10. While headline inflation is currently negative, underlying inflation, adjusting for recent tax changes, has been rising. On the back of strong domestic demand, a closed output gap, the large fiscal impulse, and significant wage growth, headline inflation is expected to rise to close to 3½ percent—the upper end of the NBR’s target band—by end-2017.
11. The mission recommends leaving the policy rate unchanged for now but to begin to reduce the gap between the policy and interbank market rates. Given the current negative headline inflation, the low imported inflation ahead, and the uncertainty around inflation expectations, the policy rate can be left unchanged until projected inflation moves more clearly above target. Nonetheless, the NBR should consider signaling a tightening bias and begin to reduce the gap between the market and policy rates by absorbing liquidity from the market and narrowing the interest rate corridor. Given the large pro-cyclical fiscal impulse, monetary policy may need to shoulder some of the burden for managing domestic demand.
Banking sector: preserve hard-won achievements
12. The recent reduction in NPLs was a hard won achievement and legislative initiatives that could undermine financial stability should be avoided. This refers, in particular, to the current version of the giving-in-payment law, which involves retroactive application and may affect government guarantees granted under the Prima Casa mortgage scheme. The mission is similarly concerned about the forced conversion of foreign-currency denominated loans being considered in parliament that would also entail a retroactive change in contracts. The mission encourages the authorities to also revisit some elements of existing legislation on abusive clauses in order to dispel another important source of uncertainty, while securing fairness for all stakeholders. Finally, the mission recommends putting in place the prerequisites for implementing the recently adopted personal insolvency law.
Structural reforms: realize unmet growth potential
13. The mission commends the progress made in the fight against corruption and encourages continued vigor to address remaining challenges. Improving governance and the fight against corruption are not only key socio-economic issues, they are also critical from a macro-economic perspective. Lower corruption will help curtail tax evasion (chart) and reduce waste in spending taxpayer money. It will also promote a better business environment and attract foreign investment.
14. Improved governance of energy and transport sector state-owned enterprises (SOEs) as well as larger involvement of private capital in those sectors remain key reform priorities. The mission recommends the adoption and steadfast implementation of the draft legislation on improving corporate governance for SOEs. The mission also advises to aggressively restructure the SOEs in dire financial situation and adopt a focused list of potential IPOs and privatizations. These reforms would help improve the professionalism of SOEs’ management and resource allocation, raise profitability, reduce government transfers, and limit the scope for contingent liabilities for the state.

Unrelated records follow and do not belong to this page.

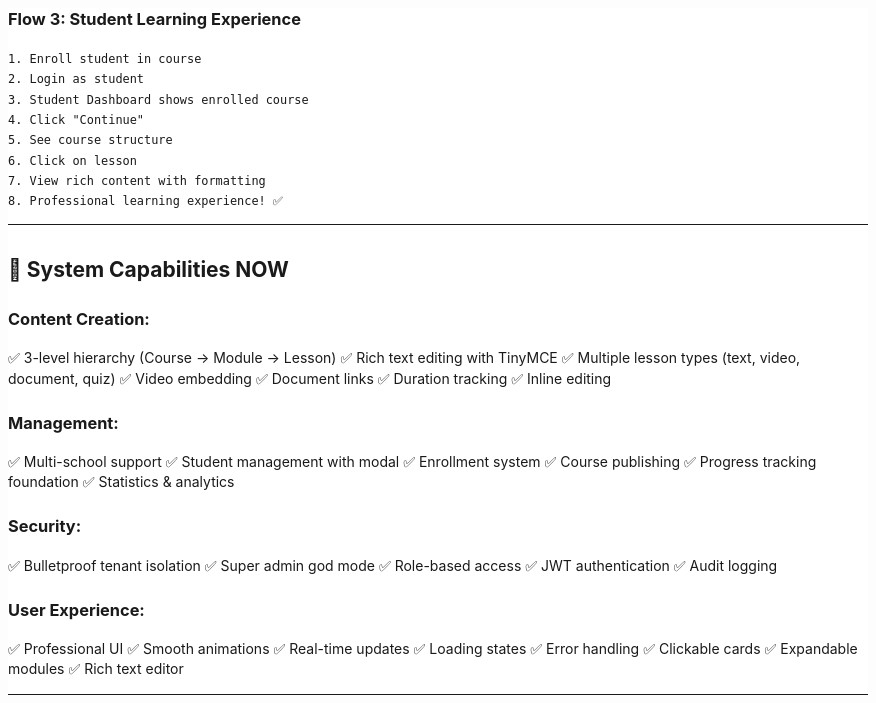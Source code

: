 ### Flow 3: Student Learning Experience
```
1. Enroll student in course
2. Login as student
3. Student Dashboard shows enrolled course
4. Click "Continue"
5. See course structure
6. Click on lesson
7. View rich content with formatting
8. Professional learning experience! ✅
```

---

## 💪 System Capabilities NOW

### Content Creation:
✅ 3-level hierarchy (Course → Module → Lesson)
✅ Rich text editing with TinyMCE
✅ Multiple lesson types (text, video, document, quiz)
✅ Video embedding
✅ Document links
✅ Duration tracking
✅ Inline editing

### Management:
✅ Multi-school support
✅ Student management with modal
✅ Enrollment system
✅ Course publishing
✅ Progress tracking foundation
✅ Statistics & analytics

### Security:
✅ Bulletproof tenant isolation
✅ Super admin god mode
✅ Role-based access
✅ JWT authentication
✅ Audit logging

### User Experience:
✅ Professional UI
✅ Smooth animations
✅ Real-time updates
✅ Loading states
✅ Error handling
✅ Clickable cards
✅ Expandable modules
✅ Rich text editor

---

15. Excessive minimum wage rises should be avoided. Minimum wage policy can provide protection to low income workers. However, with the sharp hike planned for this year, the ratio of minimum-to-average wage in Romania will surpass the regional average (chart). This may undermine external competitiveness and hamper job creation, particularly for low-skilled labor and in labor-intensive industries. The pace of future minimum wage increases should be moderate and balance social considerations with competitiveness, productivity growth, and employment prospects.
The mission is grateful to the authorities and other counterparts for their warm hospitality and excellent cooperation.